### DATA FOR REVIEW ###

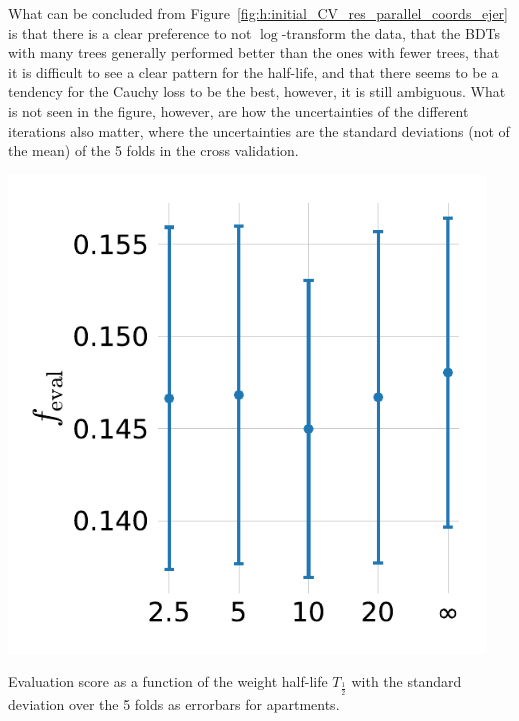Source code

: What can be concluded from Figure~\ref{fig:h:initial_CV_res_parallel_coords_ejer} is that there is a clear preference to not $\log$-transform the data, that the BDTs with many trees generally performed better than the ones with fewer trees, that it is difficult to see a clear pattern for the half-life, and that there seems to be a tendency for the Cauchy loss to be the best, however, it is still ambiguous. What is not seen in the figure, however, are how the uncertainties of the different iterations also matter, where the uncertainties are the standard deviations (not of the mean) of the \num{5} folds in the cross validation.
\begin{marginfigure}[2.5cm]
  \centerfloat
  \includegraphics[width=0.95\textwidth, trim=0 0 0 0, clip]{figures/housing/Ejerlejlighed_v19_cut_all_Ncols_all_MAD_gridsearch_half.pdf}
  \caption[Initial HPO Results for the Weight Half-life $T_{\frac{1}{2}}$]
          {Evaluation score as a function of the weight half-life $T_{\frac{1}{2}}$ with the standard deviation over the \num{5} folds as errorbars for apartments.}
  \label{fig:h:hpo_gridsearch_objective}
\end{marginfigure}

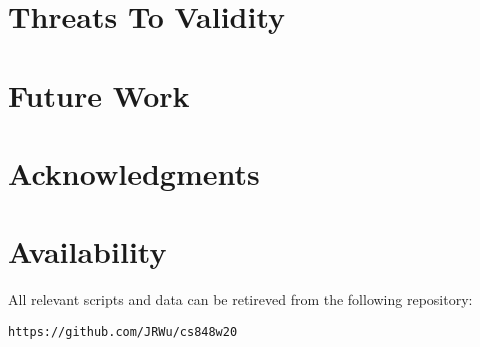 \documentclass[letterpaper,twocolumn,10pt]{article}
\begin{document}
\section{Threats To Validity}


\section{Future Work}


\section{Acknowledgments}


\section{Availability}\label{Availability}
All relevant scripts and data can be retireved from the following repository:
\begin{center}
{\tt https://github.com/JRWu/cs848w20}
\end{center}

{\footnotesize 

\theendnotes

\newpage
}
\end{document}
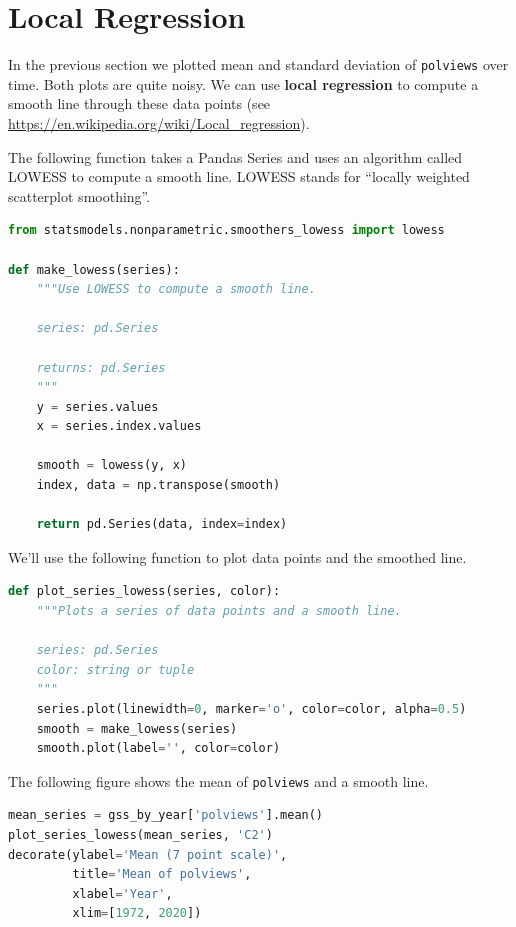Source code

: \hypertarget{local-regression}{%
\section{Local Regression}\label{local-regression}}

In the previous section we plotted mean and standard deviation of
\passthrough{\lstinline!polviews!} over time. Both plots are quite
noisy. We can use \textbf{local regression} to compute a smooth line
through these data points (see
\url{https://en.wikipedia.org/wiki/Local_regression}).

The following function takes a Pandas Series and uses an algorithm
called LOWESS to compute a smooth line. LOWESS stands for ``locally
weighted scatterplot smoothing''.

\begin{lstlisting}[language=Python,style=source]
from statsmodels.nonparametric.smoothers_lowess import lowess

def make_lowess(series):
    """Use LOWESS to compute a smooth line.
    
    series: pd.Series
    
    returns: pd.Series
    """
    y = series.values
    x = series.index.values

    smooth = lowess(y, x)
    index, data = np.transpose(smooth)

    return pd.Series(data, index=index) 
\end{lstlisting}

We'll use the following function to plot data points and the smoothed
line.

\begin{lstlisting}[language=Python,style=source]
def plot_series_lowess(series, color):
    """Plots a series of data points and a smooth line.
    
    series: pd.Series
    color: string or tuple
    """
    series.plot(linewidth=0, marker='o', color=color, alpha=0.5)
    smooth = make_lowess(series)
    smooth.plot(label='', color=color)
\end{lstlisting}

The following figure shows the mean of
\passthrough{\lstinline!polviews!} and a smooth line.

\begin{lstlisting}[language=Python,style=source]
mean_series = gss_by_year['polviews'].mean()
plot_series_lowess(mean_series, 'C2')
decorate(ylabel='Mean (7 point scale)',
         title='Mean of polviews',
         xlabel='Year',
         xlim=[1972, 2020])
\end{lstlisting}

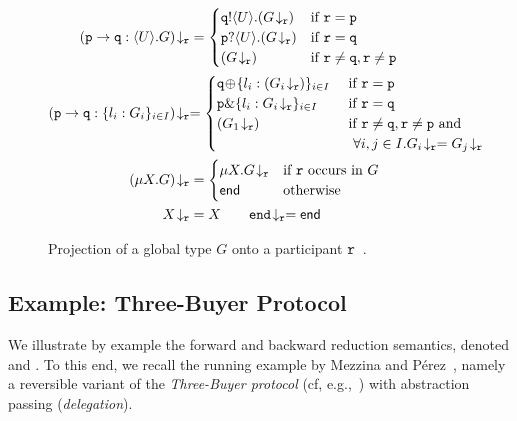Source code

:\documentclass[runningheads,plain]{llncs}
\begin{document}
\begin{figure}[!t]
{
\begin{align*}
\tproj{(\gtcom{p}{q}{U}{G})}{\gpart{r}} & = 
\begin{cases}
\ltout{q}{U}{(\tproj{G}{\gpart{r}})} & \text{if $\gpart{r} = \gpart{p}$} \\
\ltinp{p}{U}{(\tproj{G}{\gpart{r}})} & \text{if $\gpart{r} = \gpart{q}$} \\
(\tproj{G}{\gpart{r}}) &  \text{if $\gpart{r} \neq \gpart{q}, \gpart{r} \neq \gpart{p}$}
\end{cases}
\\
\tproj{(\gtcho{p}{q}{l_i}{G_i})}{\gpart{r}}  
& 
{= 
\begin{cases}
\ltsel{q}{\lbl_i}{(\tproj{G_i}{\gpart{r}})}{i}{I}  & \text{ if $\gpart{r} = \gpart{p}$} \\
\ltbra{p}{\lbl_i}{\tproj{G_i}{\gpart{r}}}{i}{I}  & \text{ if $\gpart{r} = \gpart{q}$} \\
(\tproj{{G_1}}{\gpart{r}}) &  \text{ if $\gpart{r} \neq \gpart{q}, \gpart{r} \neq \gpart{p}$ and} \\ 
& \text{~~$\forall i, j \in I. \tproj{{G_i}}{\gpart{r}} = \tproj{{G_j}}{\gpart{r}}$}
\end{cases}
}
\\
\tproj{(\mu X. G)}{\gpart{r}} &= 
\begin{cases}
\mu X. \tproj{G}{\gpart{r}} & \text{if $\gpart{r}$ occurs in $G$}
\\
\lend & \text{otherwise}
\end{cases}
\\
\tproj{X}{\gpart{r}} & = X
\qquad
\tproj{\gend}{\gpart{r}} = \lend
\end{align*}
}
\caption{Projection of a global type $G$ onto a participant $\mathtt{r}$~\cite{DBLP:conf/ppdp/MezzinaP17}.\label{f:proj}}
\end{figure}

\subsection{Example: Three-Buyer Protocol}\label{ss:exam}

We illustrate by example the 
forward and backward reduction semantics, denoted \fw and \bk.
To this end, we recall the running example by Mezzina and P\'{e}rez~\cite{DBLP:conf/ppdp/MezzinaP17}, namely
  a reversible variant of the \emph{Three-Buyer protocol}  (cf, e.g.,~\cite{CDYP2015})
with abstraction passing (\emph{delegation}). 
\end{document}
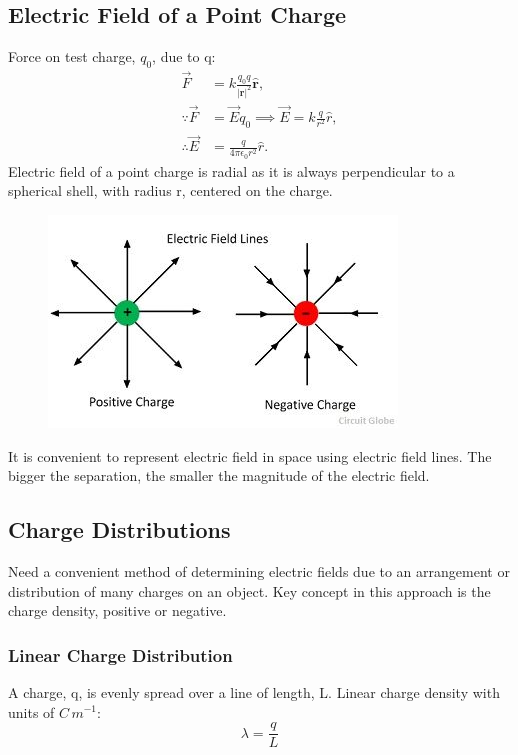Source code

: \documentclass[a4paper, 11pt, normalem]{report}
\begin{document}
\chapter{}
\section{Electric Field of a Point Charge}
Force on test charge, $q_{0}$, due to q:
\begin{align}
    \vec{F} &= k\frac{q_{0}q}{|\mathbf{r}|^{2}} \mathbf{\hat{r}}, \\
    \because \vec{F} &= \vec{E}q_{0} \implies \vec{E} = k\frac{q}{r^{2}}\hat{r}, \\
    \therefore \vec{E} &= \frac{q}{4\pi\epsilon_{0}r^{2}}\hat{r}.
\end{align}
Electric field of a point charge is radial as it is always perpendicular to a spherical shell, with radius r, centered on the charge.
\begin{figure}[H]
    \centering
    \includegraphics{electric-field-line.jpg}
\end{figure}
It is convenient to represent electric field in space using electric field lines. The bigger the separation, the smaller the magnitude of the electric field.

\section{Charge Distributions}
Need a convenient method of determining electric fields due to an arrangement or distribution of many charges on an object.
Key concept in this approach is the charge density, positive or negative.

\subsection{Linear Charge Distribution}
A charge, q, is evenly spread over a line of length, L.
Linear charge density with units of $C\,m^{-1}$:
\begin{equation}
    \lambda = \frac{q}{L}
\end{equation}
\end{document}
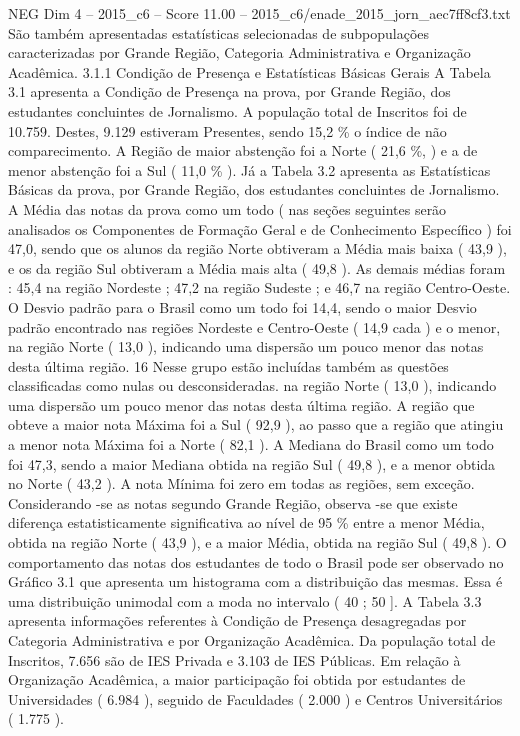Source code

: \begin{textsample}{NEG Dim 4 – 2015\_c6 – Score 11.00 – 2015\_c6/enade\_2015\_jorn\_aec7ff8cf3.txt}
São também apresentadas estatísticas selecionadas de subpopulações caracterizadas por Grande Região, Categoria Administrativa e Organização Acadêmica. 3.1.1 Condição de Presença e Estatísticas Básicas Gerais A Tabela 3.1 apresenta a Condição de Presença na prova, por Grande Região, dos estudantes concluintes de Jornalismo.
A população total de Inscritos foi de 10.759.
Destes, 9.129 estiveram Presentes, sendo 15,2 \% o índice de não comparecimento.
A Região de maior abstenção foi a Norte ( 21,6 \%, ) e a de menor abstenção foi a Sul ( 11,0 \% ).
Já a Tabela 3.2 apresenta as Estatísticas Básicas da prova, por Grande Região, dos estudantes concluintes de Jornalismo.
A Média das notas da prova como um todo ( nas seções seguintes serão analisados os Componentes de Formação Geral e de Conhecimento Específico ) foi 47,0, sendo que os alunos da região Norte obtiveram a Média mais baixa ( 43,9 ), e os da região Sul obtiveram a Média mais alta ( 49,8 ).
As demais médias foram : 45,4 na região Nordeste ; 47,2 na região Sudeste ; e 46,7 na região Centro-Oeste.
O Desvio padrão para o Brasil como um todo foi 14,4, sendo o maior Desvio padrão encontrado nas regiões Nordeste e Centro-Oeste ( 14,9 cada ) e o menor, na região Norte ( 13,0 ), indicando uma dispersão um pouco menor das notas desta última região. 16 Nesse grupo estão incluídas também as questões classificadas como nulas ou desconsideradas. na região Norte ( 13,0 ), indicando uma dispersão um pouco menor das notas desta última região.
A região que obteve a maior nota Máxima foi a Sul ( 92,9 ), ao passo que a região que atingiu a menor nota Máxima foi a Norte ( 82,1 ).
A Mediana do Brasil como um todo foi 47,3, sendo a maior Mediana obtida na região Sul ( 49,8 ), e a menor obtida no Norte ( 43,2 ).
A nota Mínima foi zero em todas as regiões, sem exceção.
Considerando -se as notas segundo Grande Região, observa -se que existe diferença estatisticamente significativa ao nível de 95 \% entre a menor Média, obtida na região Norte ( 43,9 ), e a maior Média, obtida na região Sul ( 49,8 ).
O comportamento das notas dos estudantes de todo o Brasil pode ser observado no Gráfico 3.1 que apresenta um histograma com a distribuição das mesmas.
Essa é uma distribuição unimodal com a moda no intervalo ( 40 ; 50 ].
A Tabela 3.3 apresenta informações referentes à Condição de Presença desagregadas por Categoria Administrativa e por Organização Acadêmica.
Da população total de Inscritos, 7.656 são de IES Privada e 3.103 de IES Públicas.
Em relação à Organização Acadêmica, a maior participação foi obtida por estudantes de Universidades ( 6.984 ), seguido de Faculdades ( 2.000 ) e Centros Universitários ( 1.775 ).

\end{textsample}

###

| WHAT TO PRODUCE |
Write out each line of the data above exactly, starting at the top and finishing with the line containing "weighted scatterplot smoothing''."; omit the pictures.

| RESULT FOR THIS EXERCISE |
Source code

: What can be concluded from Figure~\ref{fig:h:initial_CV_res_parallel_coords_ejer} is that there is a clear preference to not $\log$-transform the data, that the BDTs with many trees generally performed better than the ones with fewer trees, that it is difficult to see a clear pattern for the half-life, and that there seems to be a tendency for the Cauchy loss to be the best, however, it is still ambiguous. What is not seen in the figure, however, are how the uncertainties of the different iterations also matter, where the uncertainties are the standard deviations (not of the mean) of the \num{5} folds in the cross validation.
\begin{marginfigure}[2.5cm]
  \centerfloat
  \includegraphics[width=0.95\textwidth, trim=0 0 0 0, clip]{figures/housing/Ejerlejlighed_v19_cut_all_Ncols_all_MAD_gridsearch_half.pdf}
  \caption[Initial HPO Results for the Weight Half-life $T_{\frac{1}{2}}$]
          {Evaluation score as a function of the weight half-life $T_{\frac{1}{2}}$ with the standard deviation over the \num{5} folds as errorbars for apartments.}
  \label{fig:h:hpo_gridsearch_objective}
\end{marginfigure}

 \documentclass[letterpaper,twocolumn,10pt]{article}
\begin{document}
\section{Threats To Validity}


\section{Future Work}


\section{Acknowledgments}


\section{Availability}\label{Availability}
All relevant scripts and data can be retireved from the following repository:
\begin{center}
{\tt https://github.com/JRWu/cs848w20}
\end{center}

{\footnotesize 

\theendnotes

\newpage
}
\end{document}
Source code

: \hypertarget{local-regression}{%
\section{Local Regression}\label{local-regression}}

In the previous section we plotted mean and standard deviation of
\passthrough{\lstinline!polviews!} over time. Both plots are quite
noisy. We can use \textbf{local regression} to compute a smooth line
through these data points (see
\url{https://en.wikipedia.org/wiki/Local_regression}).

The following function takes a Pandas Series and uses an algorithm
called LOWESS to compute a smooth line. LOWESS stands for ``locally
weighted scatterplot smoothing''.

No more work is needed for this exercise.